What is William Shakespeare's favorite kind of meat?

Poultry

Turns out I'm addicted to refigerated poultry.

I've gotta quit cold turkey.

What do you call a mix between holiday poultry and a ghoul?

A gobblin. I'll see myself out...

If apples grow on an apple tree, where do chickens grow?

A poultry

What do you call a pathetic number of chickens?

A poultry sum.

Poultry joke, What do you call a pathetic number of chickens?

A cheap chick

A cheap chick only costs a poultry amount...

Sometimes me and my friends get together to talk about chicks

It's a poultry slam.

What do you call a disease that paralyzes half of a chickens face?

Bells Poultry


I took my sister and her friends to a poultry farm the other week

It wasn't the hen night she was expecting

What kind of tree lays eggs?

A poultry.

I went to the shop to buy a chicken late one Sunday....

...and upon finding the shelves mostly empty remarked;

''Oh dear, what a poultry selection''

I had a job counting chickens, but I quit.

It only paid a poultry sum.

I was working in poultry and a women held up a package and asked me, "When does the chicken expire?"

"At the factory, when they cut its head off."

What are battles between birds called?

Poultry Slam

If poultry was money, would we call it "chicken tender"?

My sister recently went to a poultry farm

What kind of poultry is good at dancing?

A twerkey!

Apologies for the awful joke. Thought of it this morning and it made me laugh for an unreasonable length of time.

Don't trust the farmer! The poultry he advertised was far better than the produce he sold!

When I challenged him, he only apologised for giving me a misleading egg-sample.

What do you call a haunted heb house?

A poultry geist .

What is your best chicken joke?

I feel like this is a surprisingly big catergory in joke telling. So what's your poultry related pun?

If you have two hundred chickens, you have a poultry farm.

If you have two chickens, you have a paltry farm.

Where did the Chickens cast their Votes?

The Poultry.

I'll see myself out.

Overheard in poultry section: When does the turkey expire?

Me: About ten seconds after you cut the head off.

Happy Thanksgiving

Who's your favourite Canadian music icon that also practices advanced culinary technique which enhances the flavour of poultry at the atomic level?

Brine Atoms

What did Col. Sanders say to S. Truett Cathy?

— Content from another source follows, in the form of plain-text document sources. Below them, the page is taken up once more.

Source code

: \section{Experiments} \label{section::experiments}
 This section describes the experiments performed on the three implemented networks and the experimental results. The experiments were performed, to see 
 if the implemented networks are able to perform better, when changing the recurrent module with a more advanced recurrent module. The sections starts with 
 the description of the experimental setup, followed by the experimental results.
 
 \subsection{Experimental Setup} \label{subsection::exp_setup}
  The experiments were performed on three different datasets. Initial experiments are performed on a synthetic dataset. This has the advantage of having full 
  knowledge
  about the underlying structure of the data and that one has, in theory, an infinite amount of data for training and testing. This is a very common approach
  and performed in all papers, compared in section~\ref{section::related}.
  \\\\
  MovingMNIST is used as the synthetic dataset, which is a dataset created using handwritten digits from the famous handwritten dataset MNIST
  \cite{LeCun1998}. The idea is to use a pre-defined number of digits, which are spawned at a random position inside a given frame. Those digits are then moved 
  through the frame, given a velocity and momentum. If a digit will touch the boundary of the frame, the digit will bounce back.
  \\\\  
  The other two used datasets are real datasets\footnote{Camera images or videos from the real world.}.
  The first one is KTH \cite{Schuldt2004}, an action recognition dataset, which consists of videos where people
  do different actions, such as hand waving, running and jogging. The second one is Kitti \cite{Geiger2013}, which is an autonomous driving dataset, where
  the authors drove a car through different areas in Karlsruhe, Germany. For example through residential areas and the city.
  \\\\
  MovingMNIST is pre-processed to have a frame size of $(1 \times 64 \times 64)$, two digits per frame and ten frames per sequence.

Ah, I see you are a man of poultry as well.

I lost everything investing in poultry

That's what you get for putting your money in chicken stock.

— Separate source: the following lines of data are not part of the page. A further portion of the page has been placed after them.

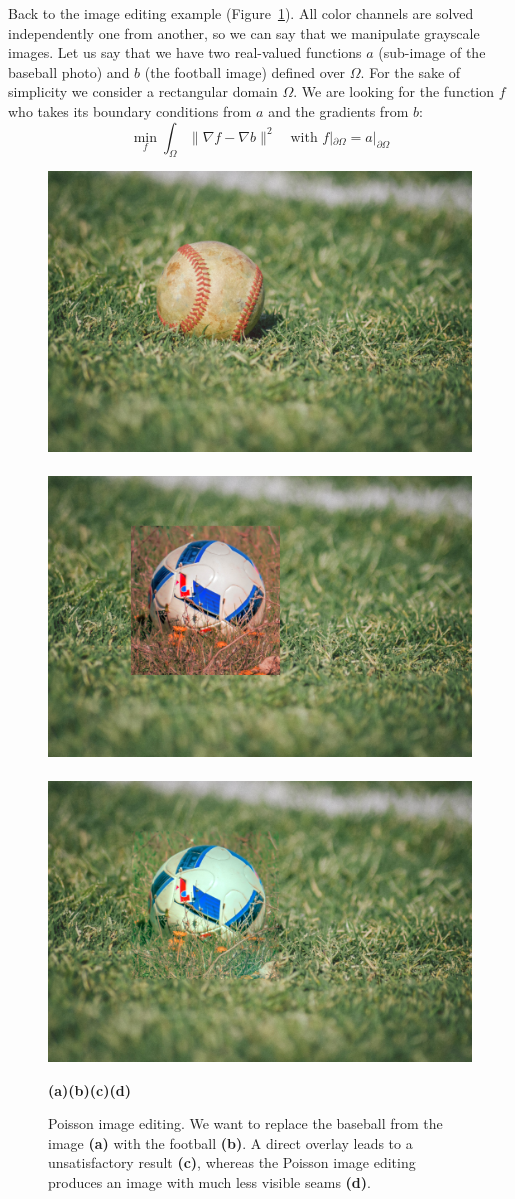\documentclass[notitlepage,oneside]{book}
\begin{document}
Back to the image editing example (Figure~\ref{fig:pie}). All color channels are solved independently one from another, so we can say that we manipulate grayscale images.
Let us say that we have two real-valued functions $a$ (sub-image of the baseball photo) and $b$ (the football image) defined over $\Omega$.
For the sake of simplicity we consider a rectangular domain $\Omega$.
We are looking for the function $f$ who takes its boundary conditions from $a$ and the gradients from $b$:
$$
\min\limits_{f} \int_\Omega \|\nabla f - \nabla b\|^2 \quad \text{with~} f|_{\partial\Omega} = a|_{\partial\Omega}
$$

\begin{figure}[t]
    \centering
    \includegraphics[width=.24\linewidth]{img/pie_baseball.png}~
    ~
    \includegraphics[width=.24\linewidth]{img/pie_overlay.png}~
    \includegraphics[width=.24\linewidth]{img/pie_poisson.png}
    \\
    \begin{flushleft}
    {\hspace{.18\linewidth}\textbf{(a)\hspace{.15\linewidth}(b)\hspace{.14\linewidth}(c)\hspace{.22\linewidth}(d)}}
    \end{flushleft}
    \caption{Poisson image editing. We want to replace the baseball from the image \textbf{(a)} with the football \textbf{(b)}. A direct overlay leads to a unsatisfactory result \textbf{(c)}, whereas the Poisson image editing produces an image with much less visible seams \textbf{(d)}.}
    \label{fig:pie}
\end{figure}
\end{document}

How did the poultry farmer become wealthy?

He sold all his chicken stock

What kind of tree does a chicken grow on?

A poultry.

(came up with that in the shower)

What kind of tree does a chicken grow on ?

A poultry

What do you call a chicken that moves ever so gracefully?

Poultry in motion

I had a dream last night about dancing chickens...

It was like poultry in motion.

What do you call an uprising in a poultry farm?

A chicken coup

A chicken crossing the road is ...

... truly poultry in motion.

Farming experiment

A poultry farmer walks into a bar and orders a white wine spritzer. "Hey Bob," the bartender says. "How's your chicken cross-breeding experiment going this week?" "Pretty good," the farmer replies. "I crossed a chicken with a duck. Now I have a chicken that lays down."

Just think that there are jokes based on truth that can bring down governments, or jokes which make girl laugh. Many of the poultry slaughterhouse jokes and puns are jokes supposed to be funny, but some can be offensive. When jokes go too far, are mean or racist, we try to silence them and it will be great if you give us feedback every time when a joke become bullying and inappropriate.

We suggest to use only working poultry bok piadas for adults and blagues for friends. Some of the dirty witze and dark jokes are funny, but use them with caution in real life. Try to remember funny jokes you've never heard to tell your friends and will make you laugh.